-------- Excerpted data --------

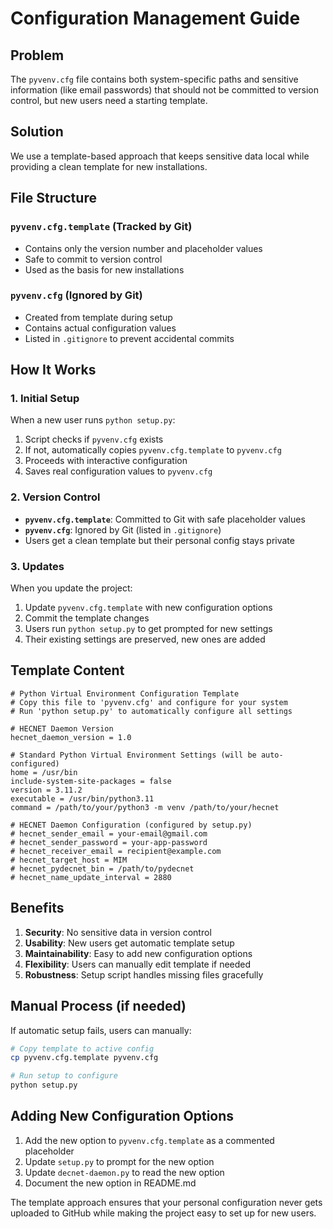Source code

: # Configuration Management Guide

## Problem
The `pyvenv.cfg` file contains both system-specific paths and sensitive information (like email passwords) that should not be committed to version control, but new users need a starting template.

## Solution
We use a template-based approach that keeps sensitive data local while providing a clean template for new installations.

## File Structure

### `pyvenv.cfg.template` (Tracked by Git)
- Contains only the version number and placeholder values
- Safe to commit to version control
- Used as the basis for new installations

### `pyvenv.cfg` (Ignored by Git)
- Created from template during setup
- Contains actual configuration values
- Listed in `.gitignore` to prevent accidental commits

## How It Works

### 1. Initial Setup
When a new user runs `python setup.py`:
1. Script checks if `pyvenv.cfg` exists
2. If not, automatically copies `pyvenv.cfg.template` to `pyvenv.cfg`
3. Proceeds with interactive configuration
4. Saves real configuration values to `pyvenv.cfg`

### 2. Version Control
- **`pyvenv.cfg.template`**: Committed to Git with safe placeholder values
- **`pyvenv.cfg`**: Ignored by Git (listed in `.gitignore`)
- Users get a clean template but their personal config stays private

### 3. Updates
When you update the project:
1. Update `pyvenv.cfg.template` with new configuration options
2. Commit the template changes
3. Users run `python setup.py` to get prompted for new settings
4. Their existing settings are preserved, new ones are added

## Template Content

```properties
# Python Virtual Environment Configuration Template
# Copy this file to 'pyvenv.cfg' and configure for your system
# Run 'python setup.py' to automatically configure all settings

# HECNET Daemon Version
hecnet_daemon_version = 1.0

# Standard Python Virtual Environment Settings (will be auto-configured)
home = /usr/bin
include-system-site-packages = false
version = 3.11.2
executable = /usr/bin/python3.11
command = /path/to/your/python3 -m venv /path/to/your/hecnet

# HECNET Daemon Configuration (configured by setup.py)
# hecnet_sender_email = your-email@gmail.com
# hecnet_sender_password = your-app-password
# hecnet_receiver_email = recipient@example.com
# hecnet_target_host = MIM
# hecnet_pydecnet_bin = /path/to/pydecnet
# hecnet_name_update_interval = 2880
```

## Benefits

1. **Security**: No sensitive data in version control
2. **Usability**: New users get automatic template setup  
3. **Maintainability**: Easy to add new configuration options
4. **Flexibility**: Users can manually edit template if needed
5. **Robustness**: Setup script handles missing files gracefully

## Manual Process (if needed)

If automatic setup fails, users can manually:
```bash
# Copy template to active config
cp pyvenv.cfg.template pyvenv.cfg

# Run setup to configure
python setup.py
```

## Adding New Configuration Options

1. Add the new option to `pyvenv.cfg.template` as a commented placeholder
2. Update `setup.py` to prompt for the new option
3. Update `decnet-daemon.py` to read the new option
4. Document the new option in README.md

The template approach ensures that your personal configuration never gets uploaded to GitHub while making the project easy to set up for new users.
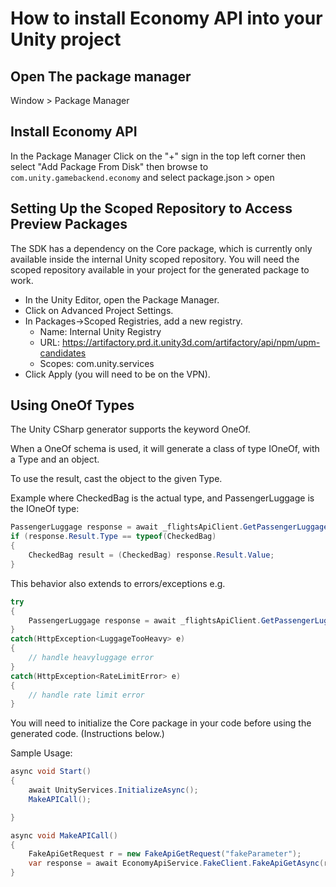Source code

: # How to install Economy API into your Unity project

## Open The package manager

Window > Package Manager

## Install Economy API

In the Package Manager Click on the "+" sign in the top left corner then select "Add Package From Disk" then browse to
`com.unity.gamebackend.economy` and select package.json > open

## Setting Up the Scoped Repository to Access Preview Packages
The SDK has a dependency on the Core package, which is currently only available inside the internal Unity scoped repository.
You will need the scoped repository available in your project for the generated package to work.

* In the Unity Editor, open the Package Manager.
* Click on Advanced Project Settings.
* In Packages->Scoped Registries, add a new registry.
    * Name: Internal Unity Registry
    * URL: https://artifactory.prd.it.unity3d.com/artifactory/api/npm/upm-candidates
    * Scopes: com.unity.services
* Click Apply (you will need to be on the VPN).

## Using OneOf Types
The Unity CSharp generator supports the keyword OneOf.

When a OneOf schema is used, it will generate a class of type IOneOf, with a Type and an object.

To use the result, cast the object to the given Type.

Example where CheckedBag is the actual type, and PassengerLuggage is the IOneOf type:
```csharp
PassengerLuggage response = await _flightsApiClient.GetPassengerLuggageAsync(request);
if (response.Result.Type == typeof(CheckedBag)
{
    CheckedBag result = (CheckedBag) response.Result.Value;
}
```

This behavior also extends to errors/exceptions e.g.

```csharp
try
{
    PassengerLuggage response = await _flightsApiClient.GetPassengerLuggageAsync(request);
}
catch(HttpException<LuggageTooHeavy> e)
{
    // handle heavyluggage error
}
catch(HttpException<RateLimitError> e)
{
    // handle rate limit error
}
```

You will need to initialize the Core package in your code before using the generated code. (Instructions below.)

Sample Usage:
```csharp
async void Start()
{
    await UnityServices.InitializeAsync();
    MakeAPICall();

}

async void MakeAPICall()
{
    FakeApiGetRequest r = new FakeApiGetRequest("fakeParameter");
    var response = await EconomyApiService.FakeClient.FakeApiGetAsync(r);
}
```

--------

» **About this task**
Pull every line with the string "IOneOf" from the data above.

» **Answer to this exercise**
When a OneOf schema is used, it will generate a class of type IOneOf, with a Type and an object.
Example where CheckedBag is the actual type, and PassengerLuggage is the IOneOf type:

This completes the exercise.